Efectivamente, en el libro hay un epígrafe dedicado a las nuevas tecnologías. Tras afirmar que es obvia la utilidad de las tecnologías como recurso educativo para estrategias y situaciones concretas, Gregorio Luri advierte que el problema no es si son buenas o malas para la escuela, sino que «se están introduciendo sin una reflexión previa que permita entender qué se gana o qué se pierde con cada nueva modificación de la relación didáctica» que cada nueva tecnología plantea.
Un cóctel formado por la velocidad de los cambios, la publicidad consumista de los productos y servicios, el papanatismo de los usuarios ante lo desconocido y la demagogia política de los Consejeros educativos ha creado una especie de fetichismo tecnológico que nos hace aplaudir y sonreír sin más cuando nos prometen ordenadores en clase. Obsesionados con la herramienta, no vemos más allá del brillo de su pantalla.
Las tecnologías, sin embargo, no son neutras. «No sabemos de qué manera modifican las relaciones humanas, ni qué vínculos nuevos contribuyen a formar, ni qué vínculos tradicionales hacen desaparecer». En la sustitución del profesor por el ordenador que algunos preconizan «hay en juego cuestiones muy importantes de carácter psicológico, sociológico y moral».
«Un informe de la IBM concluía –seguramente algo enfadado– que “la educación es la única industria que aún está debatiendo si la tecnología es una buena idea”. Sin embargo, nosotros ―en España―aún no hemos iniciado ese debate. Nos lo hemos saltado. Nuestra «industria educativa» ha encontrado la certeza sin necesidad de debate».
No se trata de negar las innovaciones, sino de entender cómo modifican las relaciones humanas y de ese modo utilizarlas adecuadamente e incluso encontrar la manera, si hace falta, de programar acciones compensatorias.
Está claro ¿no?
Usen las tecnologías, no las consuman o serán consumidos por ellas.

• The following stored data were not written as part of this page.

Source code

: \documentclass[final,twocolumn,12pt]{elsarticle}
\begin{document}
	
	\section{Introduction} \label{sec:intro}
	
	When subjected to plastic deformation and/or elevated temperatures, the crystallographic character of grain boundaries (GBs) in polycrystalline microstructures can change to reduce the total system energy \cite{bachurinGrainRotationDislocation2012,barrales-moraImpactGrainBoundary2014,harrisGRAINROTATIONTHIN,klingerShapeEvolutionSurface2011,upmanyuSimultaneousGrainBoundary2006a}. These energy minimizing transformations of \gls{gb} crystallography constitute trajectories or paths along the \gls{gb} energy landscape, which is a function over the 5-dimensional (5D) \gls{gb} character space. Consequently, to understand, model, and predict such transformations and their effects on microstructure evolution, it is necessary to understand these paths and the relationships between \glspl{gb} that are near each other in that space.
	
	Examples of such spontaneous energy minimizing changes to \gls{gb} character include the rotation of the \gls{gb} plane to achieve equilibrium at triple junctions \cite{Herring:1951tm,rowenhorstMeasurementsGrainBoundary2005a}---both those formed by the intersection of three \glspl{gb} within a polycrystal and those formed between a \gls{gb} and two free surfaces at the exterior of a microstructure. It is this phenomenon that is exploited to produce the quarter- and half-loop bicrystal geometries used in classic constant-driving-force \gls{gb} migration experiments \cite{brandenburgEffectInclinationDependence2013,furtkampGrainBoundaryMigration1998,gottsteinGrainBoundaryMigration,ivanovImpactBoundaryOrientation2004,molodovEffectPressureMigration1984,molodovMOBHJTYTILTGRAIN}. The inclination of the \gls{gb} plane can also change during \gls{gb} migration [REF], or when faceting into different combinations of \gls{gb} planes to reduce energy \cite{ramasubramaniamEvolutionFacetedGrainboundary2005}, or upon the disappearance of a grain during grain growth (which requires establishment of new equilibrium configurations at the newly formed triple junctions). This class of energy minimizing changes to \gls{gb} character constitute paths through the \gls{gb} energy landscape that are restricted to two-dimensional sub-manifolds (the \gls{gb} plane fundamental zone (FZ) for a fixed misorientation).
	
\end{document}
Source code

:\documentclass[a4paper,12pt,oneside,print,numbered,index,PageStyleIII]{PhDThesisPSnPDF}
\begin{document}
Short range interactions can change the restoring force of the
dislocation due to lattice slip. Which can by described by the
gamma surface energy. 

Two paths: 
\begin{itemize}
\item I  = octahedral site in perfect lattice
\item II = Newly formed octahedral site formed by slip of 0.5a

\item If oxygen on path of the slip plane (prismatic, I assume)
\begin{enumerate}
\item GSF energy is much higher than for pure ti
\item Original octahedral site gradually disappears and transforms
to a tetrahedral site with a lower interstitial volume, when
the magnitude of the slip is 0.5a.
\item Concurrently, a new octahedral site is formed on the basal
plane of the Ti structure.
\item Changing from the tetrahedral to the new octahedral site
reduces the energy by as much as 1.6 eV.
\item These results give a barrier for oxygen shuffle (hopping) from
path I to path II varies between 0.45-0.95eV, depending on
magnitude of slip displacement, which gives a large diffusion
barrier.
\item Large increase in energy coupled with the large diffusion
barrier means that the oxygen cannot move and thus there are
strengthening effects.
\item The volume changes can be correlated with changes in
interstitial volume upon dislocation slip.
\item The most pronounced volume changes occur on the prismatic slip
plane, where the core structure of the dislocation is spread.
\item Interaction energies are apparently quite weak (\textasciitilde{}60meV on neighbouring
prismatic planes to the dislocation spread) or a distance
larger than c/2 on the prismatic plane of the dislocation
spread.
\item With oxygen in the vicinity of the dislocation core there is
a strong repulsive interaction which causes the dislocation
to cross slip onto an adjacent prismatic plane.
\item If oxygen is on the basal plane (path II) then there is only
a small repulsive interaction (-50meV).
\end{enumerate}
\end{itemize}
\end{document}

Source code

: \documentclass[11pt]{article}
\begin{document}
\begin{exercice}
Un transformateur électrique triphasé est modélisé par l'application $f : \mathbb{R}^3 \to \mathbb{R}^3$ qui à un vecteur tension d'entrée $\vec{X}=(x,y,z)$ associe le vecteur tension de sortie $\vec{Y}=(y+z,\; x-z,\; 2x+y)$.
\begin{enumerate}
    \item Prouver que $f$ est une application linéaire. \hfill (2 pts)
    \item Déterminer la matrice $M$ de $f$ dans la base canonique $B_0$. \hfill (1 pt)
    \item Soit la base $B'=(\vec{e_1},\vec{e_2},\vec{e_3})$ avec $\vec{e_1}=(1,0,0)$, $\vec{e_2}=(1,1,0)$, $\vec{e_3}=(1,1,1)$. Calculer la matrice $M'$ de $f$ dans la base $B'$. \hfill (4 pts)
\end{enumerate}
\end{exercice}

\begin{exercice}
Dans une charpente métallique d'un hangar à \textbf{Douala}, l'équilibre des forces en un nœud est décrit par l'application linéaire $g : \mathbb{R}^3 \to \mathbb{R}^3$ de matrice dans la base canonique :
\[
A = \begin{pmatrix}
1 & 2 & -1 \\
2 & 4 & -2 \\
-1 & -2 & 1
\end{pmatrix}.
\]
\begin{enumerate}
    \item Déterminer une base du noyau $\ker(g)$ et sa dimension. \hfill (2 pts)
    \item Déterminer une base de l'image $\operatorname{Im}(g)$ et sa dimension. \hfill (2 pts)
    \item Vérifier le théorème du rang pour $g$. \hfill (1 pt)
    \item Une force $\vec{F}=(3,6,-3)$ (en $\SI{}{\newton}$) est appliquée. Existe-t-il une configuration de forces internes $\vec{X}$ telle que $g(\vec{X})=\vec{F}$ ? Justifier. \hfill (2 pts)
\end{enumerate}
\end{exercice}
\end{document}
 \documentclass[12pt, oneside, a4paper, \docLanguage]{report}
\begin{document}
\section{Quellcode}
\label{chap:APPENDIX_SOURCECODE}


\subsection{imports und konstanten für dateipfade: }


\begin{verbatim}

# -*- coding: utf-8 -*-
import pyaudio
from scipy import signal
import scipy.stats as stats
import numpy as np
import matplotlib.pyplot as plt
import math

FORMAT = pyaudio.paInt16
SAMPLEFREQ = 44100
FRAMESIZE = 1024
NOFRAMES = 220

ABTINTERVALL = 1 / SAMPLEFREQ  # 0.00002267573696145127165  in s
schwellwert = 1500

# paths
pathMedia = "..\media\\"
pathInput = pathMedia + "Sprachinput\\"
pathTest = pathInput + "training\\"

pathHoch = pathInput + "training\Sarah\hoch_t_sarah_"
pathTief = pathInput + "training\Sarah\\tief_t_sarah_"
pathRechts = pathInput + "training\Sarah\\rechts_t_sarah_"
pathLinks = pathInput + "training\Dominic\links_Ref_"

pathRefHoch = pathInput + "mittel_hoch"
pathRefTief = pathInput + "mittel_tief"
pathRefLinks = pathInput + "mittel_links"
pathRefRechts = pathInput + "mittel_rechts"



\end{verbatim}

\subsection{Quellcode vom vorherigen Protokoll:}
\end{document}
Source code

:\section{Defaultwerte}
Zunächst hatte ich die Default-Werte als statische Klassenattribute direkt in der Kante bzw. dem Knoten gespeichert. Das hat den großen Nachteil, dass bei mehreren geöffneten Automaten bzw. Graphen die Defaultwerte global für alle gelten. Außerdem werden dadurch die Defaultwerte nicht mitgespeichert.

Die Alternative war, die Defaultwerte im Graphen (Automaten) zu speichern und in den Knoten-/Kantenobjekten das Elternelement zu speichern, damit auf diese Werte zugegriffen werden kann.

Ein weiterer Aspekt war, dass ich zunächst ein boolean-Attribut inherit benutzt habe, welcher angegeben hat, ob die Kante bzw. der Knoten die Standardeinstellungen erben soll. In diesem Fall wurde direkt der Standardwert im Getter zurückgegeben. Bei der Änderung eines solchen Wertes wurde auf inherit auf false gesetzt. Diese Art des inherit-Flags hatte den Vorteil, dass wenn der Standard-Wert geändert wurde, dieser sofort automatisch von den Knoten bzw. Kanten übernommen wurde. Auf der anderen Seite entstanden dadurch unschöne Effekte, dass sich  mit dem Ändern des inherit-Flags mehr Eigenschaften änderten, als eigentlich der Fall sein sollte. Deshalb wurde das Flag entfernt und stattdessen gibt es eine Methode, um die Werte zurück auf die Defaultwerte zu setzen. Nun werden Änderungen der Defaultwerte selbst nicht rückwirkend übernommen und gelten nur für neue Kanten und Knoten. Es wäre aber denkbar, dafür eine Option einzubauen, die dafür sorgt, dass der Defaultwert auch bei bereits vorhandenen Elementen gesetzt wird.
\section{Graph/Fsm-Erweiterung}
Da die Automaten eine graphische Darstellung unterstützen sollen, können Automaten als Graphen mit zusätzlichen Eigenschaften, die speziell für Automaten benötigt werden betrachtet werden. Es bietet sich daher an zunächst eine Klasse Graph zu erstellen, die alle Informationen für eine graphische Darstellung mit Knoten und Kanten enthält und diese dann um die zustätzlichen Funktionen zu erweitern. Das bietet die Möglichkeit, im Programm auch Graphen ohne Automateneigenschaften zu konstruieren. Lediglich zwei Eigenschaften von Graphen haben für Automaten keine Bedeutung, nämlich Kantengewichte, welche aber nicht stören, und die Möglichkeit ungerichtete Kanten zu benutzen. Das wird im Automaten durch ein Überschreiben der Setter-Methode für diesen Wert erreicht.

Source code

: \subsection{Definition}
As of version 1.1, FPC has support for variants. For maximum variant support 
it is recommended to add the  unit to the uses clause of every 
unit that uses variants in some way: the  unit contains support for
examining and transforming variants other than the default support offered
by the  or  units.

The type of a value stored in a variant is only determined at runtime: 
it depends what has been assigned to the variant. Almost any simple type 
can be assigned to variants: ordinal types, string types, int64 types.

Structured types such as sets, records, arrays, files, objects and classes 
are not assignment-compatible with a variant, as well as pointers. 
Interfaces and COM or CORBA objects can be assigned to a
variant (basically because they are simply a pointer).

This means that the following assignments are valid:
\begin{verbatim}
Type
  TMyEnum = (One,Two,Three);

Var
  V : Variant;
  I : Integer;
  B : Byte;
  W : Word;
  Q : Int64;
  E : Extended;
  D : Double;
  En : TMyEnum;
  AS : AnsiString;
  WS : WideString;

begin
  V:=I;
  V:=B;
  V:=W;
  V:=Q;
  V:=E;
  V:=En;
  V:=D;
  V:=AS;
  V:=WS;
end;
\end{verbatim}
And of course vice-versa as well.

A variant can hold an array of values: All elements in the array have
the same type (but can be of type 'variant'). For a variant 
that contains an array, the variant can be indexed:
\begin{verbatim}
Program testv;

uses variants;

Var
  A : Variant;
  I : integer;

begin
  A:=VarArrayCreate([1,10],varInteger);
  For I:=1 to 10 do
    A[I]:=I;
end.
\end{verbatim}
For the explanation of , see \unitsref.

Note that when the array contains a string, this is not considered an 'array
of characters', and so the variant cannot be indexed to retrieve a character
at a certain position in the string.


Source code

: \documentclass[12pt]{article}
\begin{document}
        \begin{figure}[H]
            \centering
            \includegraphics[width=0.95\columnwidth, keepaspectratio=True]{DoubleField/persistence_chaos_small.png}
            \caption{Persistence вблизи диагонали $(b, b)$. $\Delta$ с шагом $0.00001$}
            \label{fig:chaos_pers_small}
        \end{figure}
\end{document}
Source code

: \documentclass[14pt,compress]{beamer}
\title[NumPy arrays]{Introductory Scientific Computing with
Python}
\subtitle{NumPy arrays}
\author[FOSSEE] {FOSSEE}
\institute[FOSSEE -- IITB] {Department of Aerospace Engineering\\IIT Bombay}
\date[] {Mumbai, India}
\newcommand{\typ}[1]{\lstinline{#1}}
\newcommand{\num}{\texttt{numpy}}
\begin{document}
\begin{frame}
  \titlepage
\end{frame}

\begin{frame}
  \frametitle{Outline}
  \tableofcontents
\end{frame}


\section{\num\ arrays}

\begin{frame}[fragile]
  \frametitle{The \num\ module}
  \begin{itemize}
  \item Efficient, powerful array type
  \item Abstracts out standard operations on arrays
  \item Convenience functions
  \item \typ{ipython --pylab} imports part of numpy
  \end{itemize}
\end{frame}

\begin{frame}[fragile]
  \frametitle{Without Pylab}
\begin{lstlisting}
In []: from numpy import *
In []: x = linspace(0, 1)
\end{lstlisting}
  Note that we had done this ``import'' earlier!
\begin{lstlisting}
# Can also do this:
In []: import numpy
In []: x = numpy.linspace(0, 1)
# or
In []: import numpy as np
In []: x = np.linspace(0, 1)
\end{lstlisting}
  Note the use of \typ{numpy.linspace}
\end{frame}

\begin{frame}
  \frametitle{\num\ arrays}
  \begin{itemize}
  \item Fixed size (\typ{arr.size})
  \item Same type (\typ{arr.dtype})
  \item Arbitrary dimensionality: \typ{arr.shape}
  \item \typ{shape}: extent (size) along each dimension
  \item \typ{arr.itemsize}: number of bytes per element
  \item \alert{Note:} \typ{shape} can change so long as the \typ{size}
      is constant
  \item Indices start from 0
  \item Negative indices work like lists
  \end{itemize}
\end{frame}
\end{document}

El post plantea preguntas muy naturales: ¿para qué vamos a utilizar los ordenadores –dichosos– en clase? ¿qué vamos a ganar o perder? ¿sabemos cómo van a alterar estos los vínculos relacionales entre profesores y alumnos? ¿acaso lo hemos debatido? …..
De pronto pienso en los ices, sí, en los Institutos de Ciencias de la Educación introducidos en la Universidad en tiempos de la Oprobiosa. Esos pequeños edificios dentro de los campus en los que tanto y con tan ignotos resultados se investigaban cuestiones pedagógicas y didácticas. Los licenciados de aquéllas épocas recuerdan todos con amargura no disimulada la obligación de asistir a los ices para (algunos dicen que perdiendo el tiempo de todo un año) cursar ¡y superar! el CAP (Certificado de Aptitud Pedagógica). Como lo fue para los chicos el servicio militar obligatorio, el CAP supuso una piedra en el camino de los indefensos licenciados. No aprendieron nada e investigaron menos.
Pero el CAP lo impartían sesudos profesores preocupados (excesivamente) en publicar “sus” cosas ….. que de nada y a nadie sirvieron. No me olvido de las excepciones que pude conocer y confirman la regla. Pero el asunto es: ¿No eran los ices el lugar propio e idóneo para realizar las investigaciones de las que adolece hoy “la industria educativa? ¿No sembraron? ¿No dejaron las metodologías aptas para debatir las cuestiones que nos interesan? La del uso de ordenadores en las aulas es una cuestión necesaria.
No hay que perder la esperanza: el CAP ya no existe, los ices ya no investigan, pero “habemus pope”: el Ministerio de Educación ha “trasvasado” estas responsabilidades a las recién creadas Facultades de Educación y es en ellas donde se cursa el nuevo CAP que ahora se denomina (agárrense): “Máster en Profesorado de Educación Secundaria Obligatoria, Bachillerato, Formación Profesional y Enseñanzas de Idiomas, Artísticas y Deportivas”. El primer cuatrimestre es común y se ocupa de la ESO, luego ya, se escoge especialidad ¿genial, no? Observen que no hay nada para Educación Infantil y Primaria. Si lo hay por otras vías, díganmelo por favor.